Rolake helped launch The Weekly, an Emmy-winning original documentary series that brought unparalleled New York Times journalism to life on screen. She directed and produced “Connected to the World,” a one-hour special feature. The film premiered on FX as the most watched episode of the series, and received a 2020 News & Documentary Emmy® nomination for “Outstanding Continuing Coverage of a News Story in a Newsmagazine.”

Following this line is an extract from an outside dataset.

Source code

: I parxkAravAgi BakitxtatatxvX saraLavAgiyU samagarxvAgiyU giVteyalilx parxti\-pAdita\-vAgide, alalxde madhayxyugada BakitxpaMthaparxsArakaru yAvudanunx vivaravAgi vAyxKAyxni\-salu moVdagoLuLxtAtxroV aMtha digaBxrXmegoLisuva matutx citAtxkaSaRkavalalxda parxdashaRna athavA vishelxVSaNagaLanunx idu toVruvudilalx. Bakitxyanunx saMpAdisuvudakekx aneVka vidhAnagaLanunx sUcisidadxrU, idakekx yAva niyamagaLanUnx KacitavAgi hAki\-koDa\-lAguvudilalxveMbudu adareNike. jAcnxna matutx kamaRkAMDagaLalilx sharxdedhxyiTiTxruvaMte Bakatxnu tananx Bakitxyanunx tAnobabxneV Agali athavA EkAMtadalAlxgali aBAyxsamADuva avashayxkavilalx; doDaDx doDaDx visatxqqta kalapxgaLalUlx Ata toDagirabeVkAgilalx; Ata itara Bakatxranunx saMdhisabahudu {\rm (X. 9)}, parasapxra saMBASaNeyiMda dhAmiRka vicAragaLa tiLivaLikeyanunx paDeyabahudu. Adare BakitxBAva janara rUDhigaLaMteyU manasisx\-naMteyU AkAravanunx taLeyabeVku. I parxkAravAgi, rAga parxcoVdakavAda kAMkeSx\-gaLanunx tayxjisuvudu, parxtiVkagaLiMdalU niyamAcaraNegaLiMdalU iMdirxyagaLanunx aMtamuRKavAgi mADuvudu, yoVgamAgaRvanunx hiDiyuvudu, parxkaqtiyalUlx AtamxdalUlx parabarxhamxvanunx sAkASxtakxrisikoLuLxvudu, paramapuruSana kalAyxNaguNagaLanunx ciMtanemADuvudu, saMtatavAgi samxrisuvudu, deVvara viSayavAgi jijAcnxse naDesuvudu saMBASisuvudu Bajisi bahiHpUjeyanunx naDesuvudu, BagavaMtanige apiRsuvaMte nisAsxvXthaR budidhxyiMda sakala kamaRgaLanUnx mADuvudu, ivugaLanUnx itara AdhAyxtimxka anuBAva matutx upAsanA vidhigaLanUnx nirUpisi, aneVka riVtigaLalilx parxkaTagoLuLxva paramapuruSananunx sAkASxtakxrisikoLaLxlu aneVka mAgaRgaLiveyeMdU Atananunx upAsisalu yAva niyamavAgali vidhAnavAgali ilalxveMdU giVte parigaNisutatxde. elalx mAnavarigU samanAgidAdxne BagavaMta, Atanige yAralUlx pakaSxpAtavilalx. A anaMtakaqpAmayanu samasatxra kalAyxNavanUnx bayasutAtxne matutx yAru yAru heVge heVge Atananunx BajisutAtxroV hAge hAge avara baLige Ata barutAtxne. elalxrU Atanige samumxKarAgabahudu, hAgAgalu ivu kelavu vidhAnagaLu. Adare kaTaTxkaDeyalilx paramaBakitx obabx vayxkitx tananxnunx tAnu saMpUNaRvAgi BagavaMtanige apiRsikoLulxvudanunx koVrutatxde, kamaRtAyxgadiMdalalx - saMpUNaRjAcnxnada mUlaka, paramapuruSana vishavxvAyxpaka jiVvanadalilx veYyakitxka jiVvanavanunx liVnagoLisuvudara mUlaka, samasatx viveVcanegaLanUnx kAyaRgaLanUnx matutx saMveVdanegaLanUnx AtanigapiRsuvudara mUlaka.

Rolake’s foundation in journalism allows her to bring a sensitive eye to her storytelling. She was a founding member of HBO’s Emmy-winning nightly documentary program, Vice News Tonight, and received a 2017 News and Documentary Emmy nomination for “Outstanding Feature in a Newscast,” while directing and producing features for the program, which debuted in 2016. Rolake’s passion for breaking the mold helped create a space for un-hosted segments that allowed individuals to tell their stories - in their own voices. One of those voices was Felecia Smith, a recipient of President Obama’s January 19, 2017 historic clemency action, the most commutations granted on any one day in U.S. history; her story highlighted the difficult transition between the taste of freedom, and the blunt reality that awaits those returning home from incarceration. Rolake’s work at Vice News Tonight also includes a collection of stories profiling Chicago residents and their diverse personal experiences during the city’s murder rate spike over 2016-2018. 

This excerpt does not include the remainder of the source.